- People v. Domingo
- G.R. No. 177744 (Resolution)
- NACHURA, J :
- Decision Date
G.R. No. 177744. November 23, 2007.
PEOPLE OF THE PHILIPPINES, appellee, vs. GERONIMO DOMINGO, appellant.
R E S O L U T I O N
NACHURA, J p:
For review is the Decision of the Court of Appeals (CA) in CA-G.R. CR-H.C. No. 02098 dated July 6, 2006 which affirmed the Decision of the Regional Trial Court of Imus, Cavite, Branch 21 in Criminal Cases Nos. 7427-99 and 7428-99. The trial court convicted Geronimo Domingo of rape in Criminal Case No. 7428-99 but acquitted him in Criminal Case No. 7427-99.
Sometime in 1997, AAA, then ten years of age being born on July 17, 1987, was inside her residence located at Block 17, Lot 29, Dasmari as, Cavite.
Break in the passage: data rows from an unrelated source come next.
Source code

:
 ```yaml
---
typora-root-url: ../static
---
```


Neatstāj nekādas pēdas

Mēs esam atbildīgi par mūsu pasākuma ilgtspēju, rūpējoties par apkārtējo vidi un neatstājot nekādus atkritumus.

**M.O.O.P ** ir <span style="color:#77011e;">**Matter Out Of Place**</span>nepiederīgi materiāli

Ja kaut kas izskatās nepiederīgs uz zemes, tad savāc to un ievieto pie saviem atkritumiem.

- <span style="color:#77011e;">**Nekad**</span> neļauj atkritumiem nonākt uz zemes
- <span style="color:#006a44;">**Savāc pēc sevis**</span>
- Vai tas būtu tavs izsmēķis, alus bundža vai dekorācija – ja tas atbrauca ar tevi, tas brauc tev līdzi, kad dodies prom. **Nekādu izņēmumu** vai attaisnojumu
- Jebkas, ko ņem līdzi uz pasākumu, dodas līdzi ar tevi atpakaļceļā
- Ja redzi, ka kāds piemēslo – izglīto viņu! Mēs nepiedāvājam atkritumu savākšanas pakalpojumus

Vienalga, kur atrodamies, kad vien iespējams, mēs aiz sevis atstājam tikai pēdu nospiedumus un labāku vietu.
At 2:00 in the afternoon, while sleeping on the sofa in their living room, AAA was awakened by the appellant, the son of AAA's maid. He told her to transfer to her bed which she did. While inside the room, she was asked to remove her shorts which she again did; then appellant subsequently inserted his penis into her private organ until the satisfaction of his bestial act. He, thereafter, warned her not to tell anybody about the incident, otherwise, something bad would happen to her. The rape incident was repeated sometime in February 1998. aSECAD
BBB, the mother of AAA, noticed that the latter was always crying and not happy. She thus confronted AAA but she refused to answer. Later, BBB found out that there was a stain in AAA's panty. On June 20, 1998, BBB thus brought AAA to the medico-legal office for examination. The examination revealed that AAA's vagina admitted a finger with ease; and there were fresh lacerations at 12:00 and 6:00 positions. AAA subsequently admitted to BBB that she was raped twice by the appellant.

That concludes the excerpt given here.